··· EXERCISE DATA ···

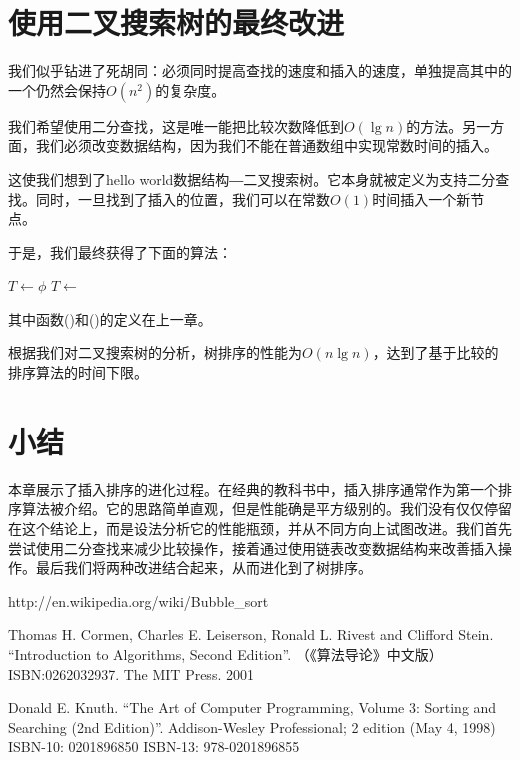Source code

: \documentclass[UTF8]{article}
\begin{document}

\section{使用二叉搜索树的最终改进}

我们似乎钻进了死胡同：必须同时提高查找的速度和插入的速度，单独提高其中的一个仍然会保持$O(n^2)$的复杂度。

我们希望使用二分查找，这是唯一能把比较次数降低到$O(\lg n)$的方法。另一方面，我们必须改变数据结构，因为我们不能在普通数组中实现常数时间的插入。

这使我们想到了hello world数据结构―二叉搜索树。它本身就被定义为支持二分查找。同时，一旦找到了插入的位置，我们可以在常数$O(1)$时间插入一个新节点。

于是，我们最终获得了下面的算法：

\begin{algorithmic}
  \State $T \gets \phi$
    \State $T \gets $ 
  \EndFor
  \State \Return {}
\EndFunction
\end{algorithmic}

其中函数()和()的定义在上一章。

根据我们对二叉搜索树的分析，树排序的性能为$O(n \lg n)$，达到了基于比较的排序算法的时间下限\cite{Knuth}。

\section{小结}
本章展示了插入排序的进化过程。在经典的教科书中，插入排序通常作为第一个排序算法被介绍。它的思路简单直观，但是性能确是平方级别的。我们没有仅仅停留在这个结论上，而是设法分析它的性能瓶颈，并从不同方向上试图改进。我们首先尝试使用二分查找来减少比较操作，接着通过使用链表改变数据结构来改善插入操作。最后我们将两种改进结合起来，从而进化到了树排序。

\begin{thebibliography}{99}

http://en.wikipedia.org/wiki/Bubble\_sort

Thomas H. Cormen, Charles E. Leiserson, Ronald L. Rivest and Clifford Stein.
``Introduction to Algorithms, Second Edition''. （《算法导论》中文版）ISBN:0262032937. The MIT Press. 2001

Donald E. Knuth. ``The Art of Computer Programming, Volume 3: Sorting and Searching (2nd Edition)''. Addison-Wesley Professional; 2 edition (May 4, 1998) ISBN-10: 0201896850 ISBN-13: 978-0201896855

\end{thebibliography}

\ifx\wholebook\relax\else
\end{document}
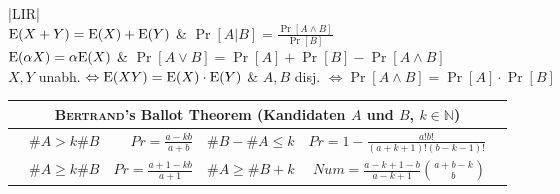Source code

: \begin{expandtable}
\begin{tabularx}{\linewidth}{|LIR|}
	\hline
	 \\
	\hline
	$\text{E}(X + Y) = \text{E}(X) + \text{E}(Y)$                                & $\Pr[A \vert B] = \frac{\Pr[A \land B]}{\Pr[B]}$ \\
	$\text{E}(\alpha X) = \alpha \text{E}(X)$                              & $\Pr[A \lor B] = \Pr[A] + \Pr[B] - \Pr[A \land B]$ \\
	$X, Y$ unabh. $\Leftrightarrow \text{E}(XY) = \text{E}(X) \cdot \text{E}(Y)$ & $A, B$ disj. $\Leftrightarrow \Pr[A \land B] = \Pr[A] \cdot \Pr[B]$\\
	\hline
\end{tabularx}
\begin{tabularx}{\linewidth}{|Xlr|lrX|}
	\hline
	\multicolumn{6}{|c|}{\textsc{Bertrand}'s Ballot Theorem (Kandidaten $A$ und $B$, $k \in \mathbb{N}$)} \\
	\hline
	& $\#A > k\#B$ & $Pr = \frac{a - kb}{a + b}$ &
	$\#B - \#A \leq k$ & $Pr = 1 - \frac{a!b!}{(a + k + 1)!(b - k - 1)!}$ & \\
	
	& $\#A \geq k\#B$ & $Pr = \frac{a + 1 - kb}{a + 1}$ &
	$\#A \geq \#B + k$ & $Num = \frac{a - k + 1 - b}{a - k + 1} \binom{a + b - k}{b}$ & \\
	\hline
\end{tabularx}
\end{expandtable}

···

ABOUT THIS EXERCISE: Above are the records; repeat them all exactly, without the pictures.

SOLUTION TO THIS EXERCISE:
Source code

: \documentclass[UTF8]{article}
\begin{document}

\section{使用二叉搜索树的最终改进}

我们似乎钻进了死胡同：必须同时提高查找的速度和插入的速度，单独提高其中的一个仍然会保持$O(n^2)$的复杂度。

我们希望使用二分查找，这是唯一能把比较次数降低到$O(\lg n)$的方法。另一方面，我们必须改变数据结构，因为我们不能在普通数组中实现常数时间的插入。

这使我们想到了hello world数据结构―二叉搜索树。它本身就被定义为支持二分查找。同时，一旦找到了插入的位置，我们可以在常数$O(1)$时间插入一个新节点。

于是，我们最终获得了下面的算法：

\begin{algorithmic}
  \State $T \gets \phi$
    \State $T \gets $ 
  \EndFor
  \State \Return {}
\EndFunction
\end{algorithmic}

其中函数()和()的定义在上一章。

根据我们对二叉搜索树的分析，树排序的性能为$O(n \lg n)$，达到了基于比较的排序算法的时间下限\cite{Knuth}。

\section{小结}
本章展示了插入排序的进化过程。在经典的教科书中，插入排序通常作为第一个排序算法被介绍。它的思路简单直观，但是性能确是平方级别的。我们没有仅仅停留在这个结论上，而是设法分析它的性能瓶颈，并从不同方向上试图改进。我们首先尝试使用二分查找来减少比较操作，接着通过使用链表改变数据结构来改善插入操作。最后我们将两种改进结合起来，从而进化到了树排序。

\begin{thebibliography}{99}

http://en.wikipedia.org/wiki/Bubble\_sort

Thomas H. Cormen, Charles E. Leiserson, Ronald L. Rivest and Clifford Stein.
``Introduction to Algorithms, Second Edition''. （《算法导论》中文版）ISBN:0262032937. The MIT Press. 2001

Donald E. Knuth. ``The Art of Computer Programming, Volume 3: Sorting and Searching (2nd Edition)''. Addison-Wesley Professional; 2 edition (May 4, 1998) ISBN-10: 0201896850 ISBN-13: 978-0201896855

\end{thebibliography}

\ifx\wholebook\relax\else
\end{document}
Source code

: \begin{expandtable}
\begin{tabularx}{\linewidth}{|LIR|}
	\hline
	 \\
	\hline
	$\text{E}(X + Y) = \text{E}(X) + \text{E}(Y)$                                & $\Pr[A \vert B] = \frac{\Pr[A \land B]}{\Pr[B]}$ \\
	$\text{E}(\alpha X) = \alpha \text{E}(X)$                              & $\Pr[A \lor B] = \Pr[A] + \Pr[B] - \Pr[A \land B]$ \\
	$X, Y$ unabh. $\Leftrightarrow \text{E}(XY) = \text{E}(X) \cdot \text{E}(Y)$ & $A, B$ disj. $\Leftrightarrow \Pr[A \land B] = \Pr[A] \cdot \Pr[B]$\\
	\hline
\end{tabularx}
\begin{tabularx}{\linewidth}{|Xlr|lrX|}
	\hline
	\multicolumn{6}{|c|}{\textsc{Bertrand}'s Ballot Theorem (Kandidaten $A$ und $B$, $k \in \mathbb{N}$)} \\
	\hline
	& $\#A > k\#B$ & $Pr = \frac{a - kb}{a + b}$ &
	$\#B - \#A \leq k$ & $Pr = 1 - \frac{a!b!}{(a + k + 1)!(b - k - 1)!}$ & \\
	
	& $\#A \geq k\#B$ & $Pr = \frac{a + 1 - kb}{a + 1}$ &
	$\#A \geq \#B + k$ & $Num = \frac{a - k + 1 - b}{a - k + 1} \binom{a + b - k}{b}$ & \\
	\hline
\end{tabularx}
\end{expandtable}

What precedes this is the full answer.